What the task requires
Word for word, restate the lines of the data from the first through the one containing "[![Total Downloads][ico-downloads]][link-downloads]", and nothing else.

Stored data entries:

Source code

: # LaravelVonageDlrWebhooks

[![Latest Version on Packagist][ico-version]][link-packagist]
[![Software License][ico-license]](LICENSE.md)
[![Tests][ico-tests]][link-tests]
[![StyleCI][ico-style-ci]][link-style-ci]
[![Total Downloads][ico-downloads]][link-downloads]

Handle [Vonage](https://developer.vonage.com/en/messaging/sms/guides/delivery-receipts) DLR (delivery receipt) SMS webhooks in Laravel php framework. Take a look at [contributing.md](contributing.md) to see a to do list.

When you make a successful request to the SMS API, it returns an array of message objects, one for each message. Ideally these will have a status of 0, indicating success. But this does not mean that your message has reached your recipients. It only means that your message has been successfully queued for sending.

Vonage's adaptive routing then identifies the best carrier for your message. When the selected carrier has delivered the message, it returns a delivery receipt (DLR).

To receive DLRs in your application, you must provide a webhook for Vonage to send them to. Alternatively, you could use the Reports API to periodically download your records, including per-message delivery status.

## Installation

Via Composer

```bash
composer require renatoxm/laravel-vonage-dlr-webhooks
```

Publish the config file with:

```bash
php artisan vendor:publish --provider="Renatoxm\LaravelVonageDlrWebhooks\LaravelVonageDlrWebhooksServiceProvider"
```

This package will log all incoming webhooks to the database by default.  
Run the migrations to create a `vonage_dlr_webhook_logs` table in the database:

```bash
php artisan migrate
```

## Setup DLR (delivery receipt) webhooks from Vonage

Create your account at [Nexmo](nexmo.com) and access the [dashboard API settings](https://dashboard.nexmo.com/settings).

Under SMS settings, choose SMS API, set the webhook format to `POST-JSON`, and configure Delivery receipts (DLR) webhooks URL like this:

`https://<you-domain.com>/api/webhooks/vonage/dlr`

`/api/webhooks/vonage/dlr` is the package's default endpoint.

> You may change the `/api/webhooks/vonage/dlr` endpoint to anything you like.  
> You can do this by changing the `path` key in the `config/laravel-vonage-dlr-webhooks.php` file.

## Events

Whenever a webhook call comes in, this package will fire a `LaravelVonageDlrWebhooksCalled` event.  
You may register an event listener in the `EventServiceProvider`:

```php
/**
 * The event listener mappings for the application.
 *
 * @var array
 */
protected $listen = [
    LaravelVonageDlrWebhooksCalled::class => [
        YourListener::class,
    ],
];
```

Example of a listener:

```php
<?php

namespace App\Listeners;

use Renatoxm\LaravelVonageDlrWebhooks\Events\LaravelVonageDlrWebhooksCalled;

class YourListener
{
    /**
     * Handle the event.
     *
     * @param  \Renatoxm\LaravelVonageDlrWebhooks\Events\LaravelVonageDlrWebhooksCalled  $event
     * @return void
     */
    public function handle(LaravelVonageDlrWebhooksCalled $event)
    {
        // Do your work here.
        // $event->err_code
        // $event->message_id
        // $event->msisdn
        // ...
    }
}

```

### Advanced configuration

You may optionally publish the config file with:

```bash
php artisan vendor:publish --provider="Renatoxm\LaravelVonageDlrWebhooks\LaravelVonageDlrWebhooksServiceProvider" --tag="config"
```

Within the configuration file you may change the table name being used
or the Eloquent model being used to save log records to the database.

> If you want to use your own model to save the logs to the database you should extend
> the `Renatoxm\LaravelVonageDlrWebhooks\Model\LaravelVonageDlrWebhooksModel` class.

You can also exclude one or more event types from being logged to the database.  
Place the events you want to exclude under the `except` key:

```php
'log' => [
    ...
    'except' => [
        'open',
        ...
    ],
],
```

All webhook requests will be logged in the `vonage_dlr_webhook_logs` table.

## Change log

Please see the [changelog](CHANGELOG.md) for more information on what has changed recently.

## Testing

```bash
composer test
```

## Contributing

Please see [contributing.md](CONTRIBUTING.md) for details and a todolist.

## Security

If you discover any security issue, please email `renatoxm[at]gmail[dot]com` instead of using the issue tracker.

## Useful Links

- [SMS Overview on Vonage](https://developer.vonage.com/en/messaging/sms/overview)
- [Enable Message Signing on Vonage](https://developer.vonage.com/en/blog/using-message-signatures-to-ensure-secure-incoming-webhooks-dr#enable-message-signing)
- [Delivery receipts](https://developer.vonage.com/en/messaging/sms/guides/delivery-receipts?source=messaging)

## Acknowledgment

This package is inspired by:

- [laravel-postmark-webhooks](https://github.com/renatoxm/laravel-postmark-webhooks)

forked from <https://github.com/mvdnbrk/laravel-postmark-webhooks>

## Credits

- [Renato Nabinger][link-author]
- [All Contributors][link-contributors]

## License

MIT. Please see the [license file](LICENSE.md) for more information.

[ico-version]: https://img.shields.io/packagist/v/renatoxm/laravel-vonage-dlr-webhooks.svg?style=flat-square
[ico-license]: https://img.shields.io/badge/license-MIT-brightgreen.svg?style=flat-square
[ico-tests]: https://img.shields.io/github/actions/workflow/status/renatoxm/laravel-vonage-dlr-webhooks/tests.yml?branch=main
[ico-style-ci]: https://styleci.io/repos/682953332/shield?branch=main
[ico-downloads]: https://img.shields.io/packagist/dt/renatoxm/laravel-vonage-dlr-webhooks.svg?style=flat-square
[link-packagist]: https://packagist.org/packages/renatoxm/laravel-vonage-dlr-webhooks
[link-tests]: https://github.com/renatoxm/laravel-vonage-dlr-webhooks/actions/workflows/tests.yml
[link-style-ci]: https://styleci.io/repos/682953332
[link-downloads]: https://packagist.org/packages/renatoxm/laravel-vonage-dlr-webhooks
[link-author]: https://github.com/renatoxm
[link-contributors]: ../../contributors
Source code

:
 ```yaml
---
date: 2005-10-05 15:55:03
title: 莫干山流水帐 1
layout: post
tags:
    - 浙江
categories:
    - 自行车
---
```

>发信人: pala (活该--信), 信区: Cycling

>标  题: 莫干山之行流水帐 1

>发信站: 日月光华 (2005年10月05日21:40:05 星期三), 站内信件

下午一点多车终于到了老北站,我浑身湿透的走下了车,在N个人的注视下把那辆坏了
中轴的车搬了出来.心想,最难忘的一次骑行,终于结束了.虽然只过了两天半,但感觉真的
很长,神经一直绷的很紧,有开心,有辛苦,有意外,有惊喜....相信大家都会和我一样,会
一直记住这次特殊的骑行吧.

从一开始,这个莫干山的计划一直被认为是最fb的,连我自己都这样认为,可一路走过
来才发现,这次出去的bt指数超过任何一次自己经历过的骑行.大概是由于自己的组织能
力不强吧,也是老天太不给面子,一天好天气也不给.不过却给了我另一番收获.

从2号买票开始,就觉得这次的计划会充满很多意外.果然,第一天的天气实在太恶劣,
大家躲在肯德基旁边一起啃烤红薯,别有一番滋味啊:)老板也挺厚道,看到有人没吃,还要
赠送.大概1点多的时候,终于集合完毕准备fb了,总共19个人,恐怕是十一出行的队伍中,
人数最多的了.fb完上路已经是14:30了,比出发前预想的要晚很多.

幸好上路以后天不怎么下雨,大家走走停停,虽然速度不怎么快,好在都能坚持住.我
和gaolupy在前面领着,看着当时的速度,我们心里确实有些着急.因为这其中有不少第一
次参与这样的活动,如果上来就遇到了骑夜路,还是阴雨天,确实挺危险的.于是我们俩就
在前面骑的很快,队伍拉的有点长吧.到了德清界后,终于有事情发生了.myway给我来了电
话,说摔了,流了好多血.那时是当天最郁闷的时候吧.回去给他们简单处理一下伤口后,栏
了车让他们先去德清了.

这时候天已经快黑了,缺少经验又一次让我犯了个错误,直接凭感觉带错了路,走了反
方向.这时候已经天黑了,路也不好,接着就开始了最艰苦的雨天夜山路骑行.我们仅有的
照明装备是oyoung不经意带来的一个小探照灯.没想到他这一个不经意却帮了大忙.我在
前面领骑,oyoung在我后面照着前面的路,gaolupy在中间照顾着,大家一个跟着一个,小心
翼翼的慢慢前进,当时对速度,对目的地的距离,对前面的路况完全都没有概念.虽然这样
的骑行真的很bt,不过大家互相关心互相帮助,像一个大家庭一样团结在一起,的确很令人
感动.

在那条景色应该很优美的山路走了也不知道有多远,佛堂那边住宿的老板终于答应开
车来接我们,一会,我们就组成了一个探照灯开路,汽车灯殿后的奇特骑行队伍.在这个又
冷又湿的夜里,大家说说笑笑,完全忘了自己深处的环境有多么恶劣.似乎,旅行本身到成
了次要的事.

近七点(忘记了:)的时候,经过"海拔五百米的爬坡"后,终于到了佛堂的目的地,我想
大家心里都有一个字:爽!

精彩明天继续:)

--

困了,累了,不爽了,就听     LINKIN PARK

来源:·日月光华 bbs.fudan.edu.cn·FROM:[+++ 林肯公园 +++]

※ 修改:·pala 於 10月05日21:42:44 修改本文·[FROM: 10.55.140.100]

Problem solution
Source code

: # LaravelVonageDlrWebhooks

[![Latest Version on Packagist][ico-version]][link-packagist]
[![Software License][ico-license]](LICENSE.md)
[![Tests][ico-tests]][link-tests]
[![StyleCI][ico-style-ci]][link-style-ci]
[![Total Downloads][ico-downloads]][link-downloads]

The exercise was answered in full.